Document images with source code
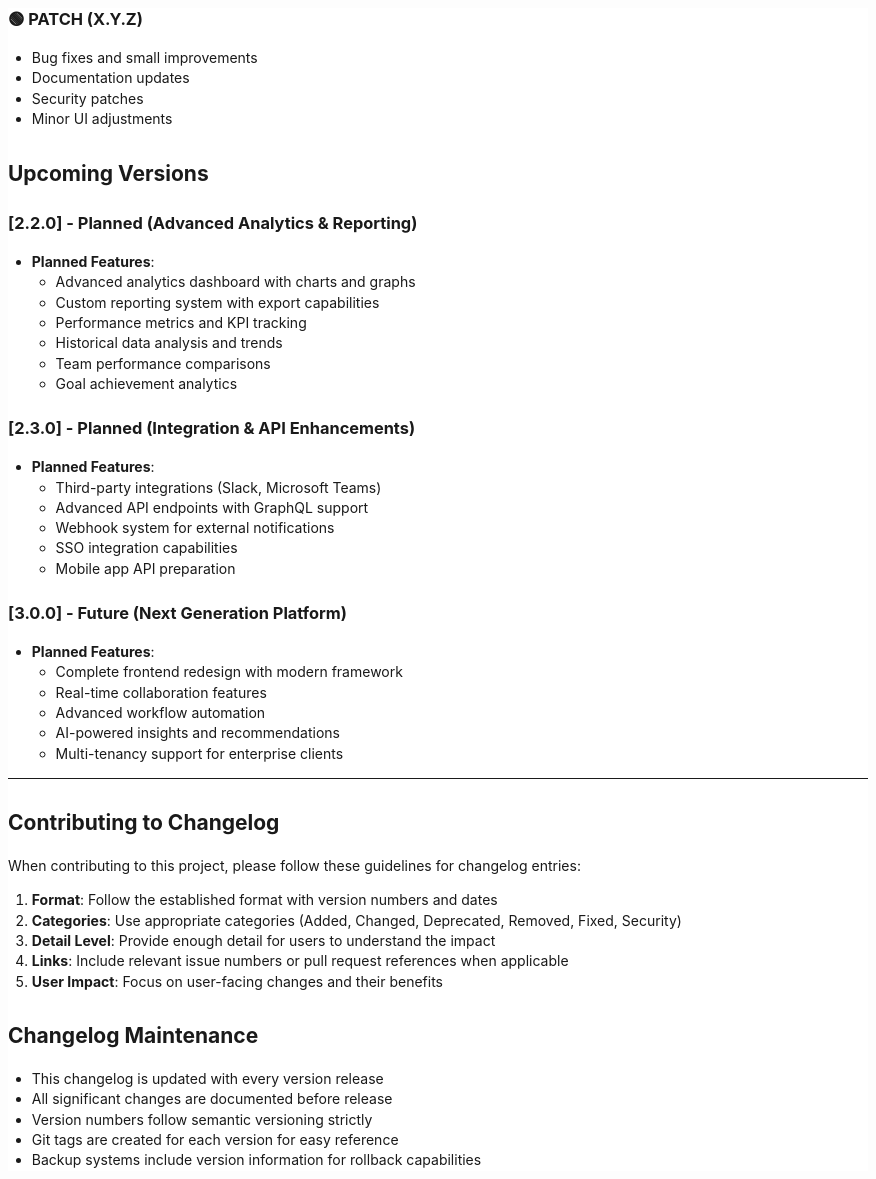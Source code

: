 ### 🟢 PATCH (X.Y.Z)
- Bug fixes and small improvements
- Documentation updates
- Security patches
- Minor UI adjustments

## Upcoming Versions

### [2.2.0] - Planned (Advanced Analytics & Reporting)
- **Planned Features**:
  - Advanced analytics dashboard with charts and graphs
  - Custom reporting system with export capabilities
  - Performance metrics and KPI tracking
  - Historical data analysis and trends
  - Team performance comparisons
  - Goal achievement analytics

### [2.3.0] - Planned (Integration & API Enhancements)
- **Planned Features**:
  - Third-party integrations (Slack, Microsoft Teams)
  - Advanced API endpoints with GraphQL support
  - Webhook system for external notifications
  - SSO integration capabilities
  - Mobile app API preparation

### [3.0.0] - Future (Next Generation Platform)
- **Planned Features**:
  - Complete frontend redesign with modern framework
  - Real-time collaboration features
  - Advanced workflow automation
  - AI-powered insights and recommendations
  - Multi-tenancy support for enterprise clients

---

## Contributing to Changelog

When contributing to this project, please follow these guidelines for changelog entries:

1. **Format**: Follow the established format with version numbers and dates
2. **Categories**: Use appropriate categories (Added, Changed, Deprecated, Removed, Fixed, Security)
3. **Detail Level**: Provide enough detail for users to understand the impact
4. **Links**: Include relevant issue numbers or pull request references when applicable
5. **User Impact**: Focus on user-facing changes and their benefits

## Changelog Maintenance

- This changelog is updated with every version release
- All significant changes are documented before release
- Version numbers follow semantic versioning strictly
- Git tags are created for each version for easy reference
- Backup systems include version information for rollback capabilities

◆ **Problem**
Among the records above, repeat exactly the line with "### 🟢 PATCH (X.Y.Z)", the line with "- Third-party integrations", and every line in between, and only those.

◆ **Result for this exercise**
: ### 🟢 PATCH (X.Y.Z)
- Bug fixes and small improvements
- Documentation updates
- Security patches
- Minor UI adjustments

## Upcoming Versions

### [2.2.0] - Planned (Advanced Analytics & Reporting)
- **Planned Features**:
  - Advanced analytics dashboard with charts and graphs
  - Custom reporting system with export capabilities
  - Performance metrics and KPI tracking
  - Historical data analysis and trends
  - Team performance comparisons
  - Goal achievement analytics

### [2.3.0] - Planned (Integration & API Enhancements)
- **Planned Features**:
  - Third-party integrations (Slack, Microsoft Teams)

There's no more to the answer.